A 19 July 1996 Federal News Service report states that under the Iranian Penal Code, the crime of rape is punishable by execution. On 10 July 1996 the Xinhua News Agency reported that rape is punishable by death.

The following information was provided during a 10 September 1996 telephone interview with a specialist on Iran at George Mason University in Fairfax, Virginia.

The source stated that rape is not commonly reported in Iran because of the shame associated with it. The source added that rape is rare in Iran. However, the source was unable to provide an assessment of rapes inside marriages. A rape victim would not be at risk for reporting a rape, but she would be socially "tainted". The Iranian authorities would provide assistance to prosecute the offender in a rape case involving a man who was not known to the victim, and where the evidence is unequivocal. A rape case involving an offender known to the victim would not receive the same support from the authorities because they would want to know why the woman was alone with the man. In this situation the burden of proof would be on the woman. As well, if the offender is a member of the security forces apparatus or clergy, the case likely would never be prosecuted. The source stated that statistics on rapes in Iran are almost non-existent.
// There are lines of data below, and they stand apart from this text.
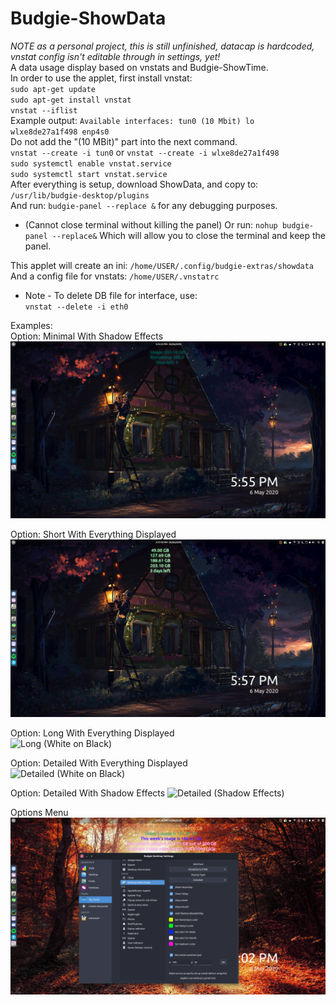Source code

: # Budgie-ShowData
*NOTE as a personal project, this is still unfinished, datacap is hardcoded, vnstat config isn't editable through in settings, yet!*  
A data usage display based on vnstats and Budgie-ShowTime.  
In order to use the applet, first install vnstat:  
`sudo apt-get update`  
`sudo apt-get install vnstat`  
`vnstat --iflist`  
Example output: `Available interfaces: tun0 (10 Mbit) lo wlxe8de27a1f498 enp4s0`  
Do not add the "(10 MBit)" part into the next command.  
`vnstat --create -i tun0` or `vnstat --create -i wlxe8de27a1f498`  
`sudo systemctl enable vnstat.service`  
`sudo systemctl start vnstat.service`  
After everything is setup, download ShowData, and copy to:  
`/usr/lib/budgie-desktop/plugins`  
And run:
`budgie-panel --replace &` for any debugging purposes.  
* (Cannot close terminal without killing the panel)
Or run:
`nohup budgie-panel --replace&`
Which will allow you to close the terminal and keep the panel.
  
This applet will create an ini: `/home/USER/.config/budgie-extras/showdata`  
And a config file for vnstats: `/home/USER/.vnstatrc`  
  
  
* Note - To delete DB file for interface, use:  
`vnstat --delete -i eth0`  

Examples:  
Option: Minimal With Shadow Effects  
![Minimal (Shadow Effects)](Example_minimal_shadow.png)  
  
Option: Short With Everything Displayed  
![Short (Shadow Effects)](Example_short_all.png)  
  
Option: Long With Everything Displayed  
![Long (White on Black)](Example_long_all.png)  
  
Option: Detailed With Everything Displayed  
![Detailed (White on Black)](Example_detailed.png) 
  
Option: Detailed With Shadow Effects 
![Detailed (Shadow Effects)](Example_detailed_shadow.png) 
  
Options Menu  
![Detailed (With Options)](Example_options.png)
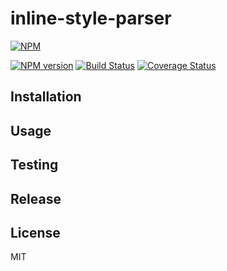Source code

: # inline-style-parser

[![NPM](https://nodei.co/npm/inline-style-parser.png)](https://nodei.co/npm/inline-style-parser/)

[![NPM version](https://img.shields.io/npm/v/inline-style-parser.svg)](https://www.npmjs.com/package/inline-style-parser)
[![Build Status](https://travis-ci.org/remarkablemark/inline-style-parser.svg?branch=master)](https://travis-ci.org/remarkablemark/inline-style-parser)
[![Coverage Status](https://coveralls.io/repos/github/remarkablemark/inline-style-parser/badge.svg?branch=master)](https://coveralls.io/github/remarkablemark/inline-style-parser?branch=master)

## Installation

## Usage

## Testing

## Release

## License

MIT
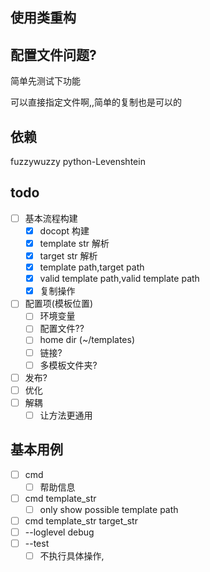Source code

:## 使用类重构

## 配置文件问题?
简单先测试下功能

可以直接指定文件啊,,简单的复制也是可以的

## 依赖
fuzzywuzzy
python-Levenshtein

## todo
- [ ] 基本流程构建
  - [x] docopt 构建
  - [x] template str 解析
  - [x] target str 解析
  - [x] template path,target path
  - [x] valid template path,valid template path
  - [x] 复制操作
- [ ] 配置项(模板位置)
  - [ ] 环境变量
  - [ ] 配置文件??
  - [ ] home dir (~/templates)
  - [ ] 链接?
  - [ ] 多模板文件夹?
- [ ] 发布?
- [ ] 优化
- [ ] 解耦
  - [ ] 让方法更通用

## 基本用例
- [ ] cmd 
  - [ ] 帮助信息
- [ ] cmd template_str
  - [ ] only show possible template path
- [ ] cmd template_str target_str
- [ ] --loglevel debug
- [ ] --test
  - [ ] 不执行具体操作,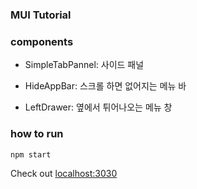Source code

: ### MUI Tutorial

### components
* SimpleTabPannel: 사이드 패널

* HideAppBar: 스크롤 하면 없어지는 메뉴 바

* LeftDrawer: 옆에서 튀어나오는 메뉴 창

### how to run

    npm start

Check out [localhost:3030](http://localhost:3000/)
The above information was corroborated during a 11 September 1996 telephone interview with a specialist on Iran in England.

This Response was prepared after researching publicly accessible information currently available to the DIRB within time constraints. This Response is not, and does not purport to be, conclusive as to the merit of any particular claim to refugee status or asylum.

References

Federal News Service. 19 July 1996. "Iran Adopts Tough New Laws That Expand Use of Death Penalty." (NEXIS)
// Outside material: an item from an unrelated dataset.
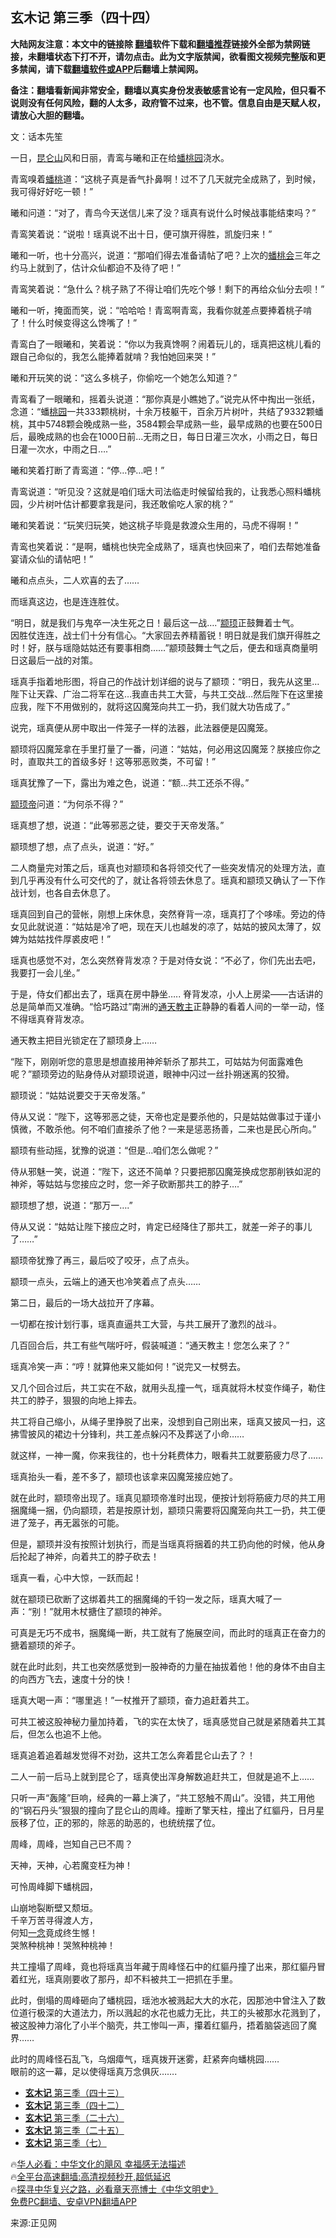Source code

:  <!-- 面包屑导航 --> <h2>玄木记 第三季（四十四）</h2> <p class="notice"><b>大陆网友注意：本文中的链接除 <a href="https://github.com/bannedbook/fanqiang" >翻墙</a>软件下载和<a href="https://github.com/killgcd/justmysocks/blob/master/README.md">翻墙推荐</a>链接外全部为禁网链接，未翻墙状态下打不开，请勿点击。此为文字版禁闻，欲看图文视频完整版和更多禁闻，请下载<a href="https://github.com/bannedbook/fanqiang">翻墙软件或APP</a>后翻墙上禁闻网。</p><p>备注：翻墙看新闻非常安全，翻墙以真实身份发表敏感言论有一定风险，但只看不说则没有任何风险，翻的人太多，政府管不过来，也不管。信息自由是天赋人权，请放心大胆的翻墙。</b></p>  <div class="entry"> <p></p> <p>文：话本先笙 </p> <p>一日，<a href="https://www.bannedbook.org/bnews/tag/%e6%98%86%e4%bb%91%e5%b1%b1/" class="st_tag internal_tag" rel="tag" title="标签 昆仑山 下的日志">昆仑山</a>风和日丽，青鸾与曦和正在给<a href="https://www.bannedbook.org/bnews/tag/%e8%9f%a0%e6%a1%83%e5%9b%ad/" class="st_tag internal_tag" rel="tag" title="标签 蟠桃园 下的日志">蟠桃园</a>浇水。</p> <p>青鸾嗅着<a href="https://www.bannedbook.org/bnews/tag/%e8%9f%a0%e6%a1%83/" class="st_tag internal_tag" rel="tag" title="标签 蟠桃 下的日志">蟠桃</a>道：“这桃子真是香气扑鼻啊！过不了几天就完全成熟了，到时候，我可得好好吃一顿！”</p> <p>曦和问道：“对了，青鸟今天送信儿来了没？瑶真有说什么时候战事能结束吗？”</p> <p>青鸾笑着说：“说啦！瑶真说不出十日，便可旗开得胜，凯旋归来！”</p> <p>曦和一听，也十分高兴，说道：“那咱们得去准备请帖了吧？上次的<a href="https://www.bannedbook.org/bnews/tag/%e8%9f%a0%e6%a1%83%e4%bc%9a/" class="st_tag internal_tag" rel="tag" title="标签 蟠桃会 下的日志">蟠桃会</a>三年之约马上就到了，估计众仙都迫不及待了吧！”</p> <p>青鸾笑着说：“急什么？桃子熟了不得让咱们先吃个够！剩下的再给众仙分去呗！”</p> <p>曦和一听，掩面而笑，说：“哈哈哈！青鸾啊青鸾，我看你就差点要捧着桃子啃了！什么时候变得这么馋嘴了！”</p> <p>青鸾白了一眼曦和，笑着说：“你以为我真馋啊？闹着玩儿的，瑶真把这桃儿看的跟自己命似的，我怎么能捧着就啃？我怕她回来哭！”</p> <p>曦和开玩笑的说：“这么多桃子，你偷吃一个她怎么知道？”</p> <p>青鸾看了一眼曦和，摇着头说道：“那你真是小瞧她了。”说完从怀中掏出一张纸，念道：“蟠<a href="https://www.bannedbook.org/bnews/tag/%E6%A1%83%E5%9B%AD/" class="st_tag internal_tag" rel="tag" title="标签 桃园 下的日志">桃园</a>一共333颗桃树，十余万枝躯干，百余万片树叶，共结了9332颗蟠桃，其中5748颗会晚成熟一些，3584颗会早成熟一些，最早成熟的也要在500日后，最晚成熟的也会在1000日前&#8230;无雨之日，每日日灌三次水，小雨之日，每日日灌一次水，中雨之日&#8230;.”</p> <p>曦和笑着打断了青鸾道：“停&#8230;停&#8230;吧！”</p> <p>青鸾说道：“听见没？这就是咱们瑶大司法临走时候留给我的，让我悉心照料蟠桃园，少片树叶估计都要拿我是问，我还敢偷吃人家的桃？”</p> <p>曦和笑着说：“玩笑归玩笑，她这桃子毕竟是救渡众生用的，马虎不得啊！”</p> <p>青鸾也笑着说：“是啊，蟠桃也快完全成熟了，瑶真也快回来了，咱们去帮她准备宴请众仙的请帖吧！”</p> <p>曦和点点头，二人欢喜的去了……</p>  <p>而瑶真这边，也是连连胜仗。</p> <p>“明日，就是我们与鬼卒一决生死之日！最后这一战&#8230;.”<a href="https://www.bannedbook.org/bnews/tag/%e9%a2%9b%e9%a1%bc/" class="st_tag internal_tag" rel="tag" title="标签 颛顼 下的日志">颛顼</a>正鼓舞着士气。<br /> 因胜仗连连，战士们十分有信心。“大家回去养精蓄锐！明日就是我们旗开得胜之时！好，朕与瑶隐姑姑还有要事相商……”颛顼鼓舞士气之后，便去和瑶真商量明日这最后一战的对策。</p> <p>瑶真手指着地形图，将自己的作战计划详细的说与了颛顼：“明日，我先从这里&#8230;陛下让天霖、广治二将军在这&#8230;我直击共工大营，与共工交战&#8230;然后陛下在这里接应我，陛下不用做别的，就将这囚魔笼向共工一扔，我们就大功告成了。”</p> <p>说完，瑶真便从房中取出一件笼子一样的法器，此法器便是囚魔笼。</p> <p>颛顼将囚魔笼拿在手里打量了一番，问道：“姑姑，何必用这囚魔笼？朕接应你之时，直取共工的首级多好！这等邪恶败类，不可留！”</p> <p>瑶真犹豫了一下，露出为难之色，说道：“额&#8230;共工还杀不得。”</p> <p><a href="https://www.bannedbook.org/bnews/tag/%e9%a2%9b%e9%a1%bc%e5%b8%9d/" class="st_tag internal_tag" rel="tag" title="标签 颛顼帝 下的日志">颛顼帝</a>问道：“为何杀不得？”</p> <p>瑶真想了想，说道：“此等邪恶之徒，要交于天帝发落。”</p> <p>颛顼想了想，点了点头，说道：“好。”</p> <p>二人商量完对策之后，瑶真也对颛顼和各将领交代了一些突发情况的处理方法，直到几乎再没有什么可交代的了，就让各将领去休息了。瑶真和颛顼又确认了一下作战计划，也各自去休息了。</p> <p>瑶真回到自己的营帐，刚想上床休息，突然脊背一凉，瑶真打了个哆嗦。旁边的侍女见此就说道：“姑姑是冷了吧，现在天儿也越发的凉了，姑姑的披风太薄了，奴婢为姑姑找件厚裘皮吧！”</p> <p>瑶真也感觉不对，怎么突然脊背发凉？于是对侍女说：“不必了，你们先出去吧，我要打一会儿坐。”</p> <p>于是，侍女们都出去了，瑶真在房中静坐&#8230;.. 脊背发凉，小人上房梁——古话讲的总是简单而又准确。“恰巧路过”南洲的<a href="https://www.bannedbook.org/bnews/tag/%e9%80%9a%e5%a4%a9%e6%95%99%e4%b8%bb/" class="st_tag internal_tag" rel="tag" title="标签 通天教主 下的日志">通天教主</a>正静静的看着人间的一举一动，怪不得瑶真脊背发凉。</p> <p>通天教主把目光锁定在了颛顼身上&#8230;&#8230;</p> <p>“陛下，刚刚听您的意思是想直接用神斧斩杀了那共工，可姑姑为何面露难色呢？”颛顼旁边的贴身侍从对颛顼说道，眼神中闪过一丝扑朔迷离的狡猾。</p> <p>颛顼说：“姑姑说要交于天帝发落。”</p> <p>侍从又说：“陛下，这等邪恶之徒，天帝也定是要杀他的，只是姑姑做事过于谨小慎微，不敢杀他。何不咱们直接杀了他？一来是惩恶扬善，二来也是民心所向。”</p>  <p>颛顼有些动摇，犹豫的说道：“但是&#8230;咱们怎么做呢？”</p> <p>侍从邪魅一笑，说道：“陛下，这还不简单？只要把那囚魔笼换成您那削铁如泥的神斧，等姑姑与您接应之时，您一斧子砍断那共工的脖子&#8230;.”</p> <p>颛顼想了想，说道：“那万一&#8230;.”</p> <p>侍从又说：“姑姑让陛下接应之时，肯定已经降住了那共工，就差一斧子的事儿了……”</p> <p>颛顼帝犹豫了再三，最后咬了咬牙，点了点头。</p> <p>颛顼一点头，云端上的通天也冷笑着点了点头……</p> <p>第二日，最后的一场大战拉开了序幕。</p> <p>一切都在按计划行事，瑶真直逼共工大营，与共工展开了激烈的战斗。</p> <p>几百回合后，共工有些气喘吁吁，假装喊道：“通天教主！您怎么来了？”</p> <p>瑶真冷笑一声：“哼！就算他来又能如何！”说完又一杖劈去。</p> <p>又几个回合过后，共工实在不敌，就用头乱撞一气，瑶真就将木杖变作绳子，勒住共工的脖子，狠狠的向地上摔去。</p> <p>共工将自己缩小，从绳子里挣脱了出来，没想到自己刚出来，瑶真又披风一扫，这拂雪披风的裙边十分锋利，共工差点躲闪不及葬送了小命……</p> <p>就这样，一神一魔，你来我往的，也十分耗费体力，眼看共工就要筋疲力尽了&#8230;&#8230;</p> <p>瑶真抬头一看，差不多了，颛顼也该拿来囚魔笼接应她了。</p> <p>就在此时，颛顼帝出现了。瑶真见颛顼帝准时出现，便按计划将筋疲力尽的共工用捆魔绳一捆，仍向颛顼，若是按原计划，颛顼只需要将囚魔笼向共工一扔，共工便进了笼子，再无嚣张的可能。</p> <p>但是，颛顼并没有按照计划执行，而是当瑶真将捆着的共工扔向他的时候，他从身后抡起了神斧，向着共工的脖子砍去！</p> <p>瑶真一看，心中大惊，一跃而起！</p>  <p>就在颛顼已砍断了这绑着共工的捆魔绳的千钧一发之际，瑶真大喊了一声：“别！”就用木杖搪住了颛顼的神斧。</p> <p>可真是无巧不成书，捆魔绳一断，共工就有了施展空间，而此时的瑶真正在奋力的搪着颛顼的斧子。</p> <p>就在此时此刻，共工也突然感觉到一股神奇的力量在抽拔着他！他的身体不由自主的向西方飞去，速度十分的快！</p> <p>瑶真大喝一声：“哪里逃！”一杖推开了颛顼，奋力追赶着共工。</p> <p>可共工被这股神秘力量加持着，飞的实在太快了，瑶真感觉自己就是紧随着共工其后，但怎么也追不上他。</p> <p>瑶真追着追着越发觉得不对劲，这共工怎么奔着昆仑山去了？！</p> <p>二人一前一后马上就到昆仑了，瑶真使出浑身解数追赶共工，但就是追不上&#8230;&#8230;</p> <p>只听一声“轰隆”巨响，经典的一幕上演了，“共工怒触不周山”。没错，共工用他的“钢石丹头”狠狠的撞向了昆仑山的周峰。撞断了擎天柱，撞出了红貙丹，日月星辰移了位，正的邪的，除恶的助恶的，也统统摆了位。</p> <p>周峰，周峰，岂知自己已不周？</p> <p>天神，天神，心若魔变枉为神！</p> <p>可怜周峰脚下蟠桃园，</p> <p>山崩地裂断壁又颓垣。<br /> 千辛万苦寻得渡人方，<br /> 何知<span class='wp_keywordlink'><a href="https://www.bannedbook.org/forum2/topic13.html" title="小冊子：一念決定未來（更新版）" target="_blank">一念</a></span>竟成终生憾！<br /> 哭煞种桃神！哭煞种桃神！</p> <p>共工撞塌了周峰，竟也将瑶真当年藏于周峰怪石中的红貙丹撞了出来，那红貙丹冒着红光，瑶真刚要收了那丹，却不料被共工一把抓在手里。</p> <p>此时，倒塌的周峰砸向了蟠桃园，瑶池水被溅起大大的水花，因那池中曾注入了数位道行极深的大道法力，所以溅起的水花也威力无比，共工的头被那水花溅到了，被这股神力溶化了小半个脑壳，共工惨叫一声，攥着红貙丹，捂着脑袋逃回了魔界&#8230;&#8230;</p> <p>此时的周峰怪石乱飞，乌烟瘴气，瑶真拨开迷雾，赶紧奔向蟠桃园&#8230;&#8230;<br /> 眼前的这一幕，足以使得瑶真万念俱灰&#8230;&#8230;.</p> <!--<div id="taboola-mid-1"></div>--><ul class='op-related-articles' title='相关阅读'> <li><a href='https://www.bannedbook.org/bnews/tculture/20230118/1837893.html' target='_blank'><b>玄木记</b> 第三季（四十三）</a></li> <li><a href='https://www.bannedbook.org/bnews/tculture/20230117/1837457.html' target='_blank'><b>玄木记</b> 第三季（四十二）</a></li> <li><a href='https://www.bannedbook.org/bnews/tculture/20221220/1836874.html' target='_blank'><b>玄木记</b> 第三季（二十六）</a></li> <li><a href='https://www.bannedbook.org/bnews/tculture/20221219/1836872.html' target='_blank'><b>玄木记</b> 第三季（二十五）</a></li> <li><a href='https://www.bannedbook.org/bnews/tculture/20221109/1836724.html' target='_blank'><b>玄木记</b> 第三季（七）</a></li> </ul> <p class="texttj"> 🔥<a href="https://www.bannedbook.org/bnews/comments/20220220/1694796.html" target="_blank">华人必看：中华文化的飓风 幸福感无法描述</a><br/> 🔥<a href="https://github.com/bannedbook/fanqiang/wiki/V2ray%E6%9C%BA%E5%9C%BA" target="_blank">全平台高速翻墙:高清视频秒开,超低延迟</a><br/> 🔥<a href="https://www.bannedbook.org/bnews/comments/20220808/1768773.html" target="_blank">探寻中华复兴之路，必看章天亮博士《中华文明史》</a><br/> <a href="https://github.com/bannedbook/fanqiang/wiki/%E7%A6%81%E9%97%BB%E7%BD%91%E5%AE%89%E5%8D%93%E7%BF%BB%E5%A2%99%E6%96%B0%E9%97%BBAPP" target="_blank">免费PC翻墙、安卓VPN翻墙APP</a><br/> </p><p>来源:正见网</p> <a name='sharetosocial'></a> <div style="margin-bottom:5px;padding-bottom:5px;clear:both"> <div id="archive-pix-1" class="banner-ads"> <!-- AuctionX Display platform tag START --> <div id="27602x728x90x621x_ADSLOT1" clicktrack="%%CLICK_URL_ESC%%"></div>  <!-- AuctionX Display platform tag END --> </div> <div id="archive-pix-2" class="banner-ads"> <!-- AuctionX Display platform tag START --> <div id="27556x300x250x621x_ADSLOT1" clicktrack="%%CLICK_URL_ESC%%" style="margin:0 auto;text-align:center"></div>  <!-- AuctionX Display platform tag END --> </div> </div>  <div id="archive-pix-1" class="banner-ads"> <!-- AuctionX Display platform tag START --> <div id="27603x728x90x621x_ADSLOT1" clicktrack="%%CLICK_URL_ESC%%"></div>  <!-- AuctionX Display platform tag END --> </div> </div><!--END ENTRY-->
Professor specializing on Iran, George Mason University, Fairfax, Virginia. 10 September 1996. Telephone interview.

Specialist on Iran, England. 11 September 1996. Telephone interview.

The Xinhua News Agency. 10 July 1996. "Iran to Hang Three Armed Robbers in Tehran." (NEXIS)

Attachments

Federal News Service. 19 July 1996. "Iran Adopts Tough New Laws That Expand Use of Death Penalty." (NEXIS)

The Xinhua News Agency. 10 July 1996. "Iran to Hang Three Armed Robbers in Tehran." (NEXIS)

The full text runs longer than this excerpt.